Bom, não custa lembrar que Gilmour, um dos melhores guitarristas de blues a não serem chamados de bluesman, tem um toque reconhecível a quilômetros de distância. Mas se Luck and strange tem algo a ver com o Pink Floyd, é porque muita coisa que aparece nas contribuições de Gilmour para o grupo ressurge aqui com outra cara, em músicas como a vinheta Black cat, a estelar e quase erudita Scattered e o blues da faixa-título.
De qualquer jeito, a essência do álbum surge mesmo é em músicas como a meditativa A single spark, a cavernosa e bela The piper’s call (marcada por percussão seca e uso de vibrafone), a balada grandiloquente e contemplativa Sings e o folk sombrio e simpático de Between two points, no qual Gilmour toca para sua filha Romany cantar – e sem querer, faz quase uma canção que Adriana Calcanhotto poderia acrescentar a seu repertório. E em outra música com a filha, a tranquilinha e pastoril Yes, I have ghosts.

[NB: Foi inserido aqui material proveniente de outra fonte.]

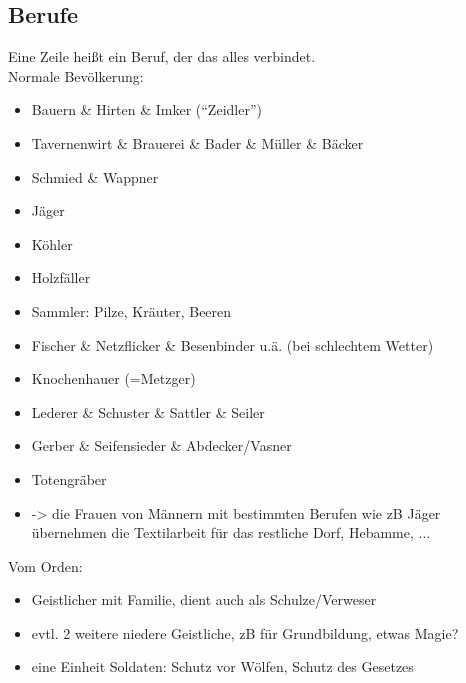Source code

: \subsection{Berufe}
Eine Zeile heißt ein Beruf, der das alles verbindet. \\
Normale Bevölkerung:
\begin{itemize}
	\item Bauern \& Hirten \& Imker ("`Zeidler"')
	\item Tavernenwirt \& Brauerei \& Bader \& Müller \& Bäcker
	\item Schmied \& Wappner
	\item Jäger
	\item Köhler
	\item Holzfäller
	\item Sammler: Pilze, Kräuter, Beeren
	\item Fischer \& Netzflicker \& Besenbinder u.ä. (bei schlechtem Wetter)
	\item Knochenhauer (=Metzger)
	\item Lederer \& Schuster \& Sattler \& Seiler
	\item Gerber \& Seifensieder \& Abdecker/Vasner
	\item Totengräber
	\item -> die Frauen von Männern mit bestimmten Berufen wie zB Jäger übernehmen die Textilarbeit für das restliche Dorf, Hebamme, ...
\end{itemize}

Vom Orden:
\begin{itemize}
	\item Geistlicher mit Familie, dient auch als Schulze/Verweser
	\item evtl. 2 weitere niedere Geistliche, zB für Grundbildung, etwas Magie?
	\item eine Einheit Soldaten: Schutz vor Wölfen, Schutz des Gesetzes
\end{itemize}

No fim de Luck and strange, um presentinho pros fãs do Pink Floyd: o músico acrescentou uma versão de 14 minutos da faixa-título, gravada numa jam em seu celeiro em 2007, com a participação do saudoso tecladista do grupo, Richard Wright, que morreria no ano seguinte. Mas é um mimo pros que são fãs de verdade: acrescida de quase dez minutos em relação à faixa oficial, a versão “estendida” fica ligeiramente chatinha. E soa como aqueles bônus de relançamento que você só ouve uma vez na vida para nunca mais.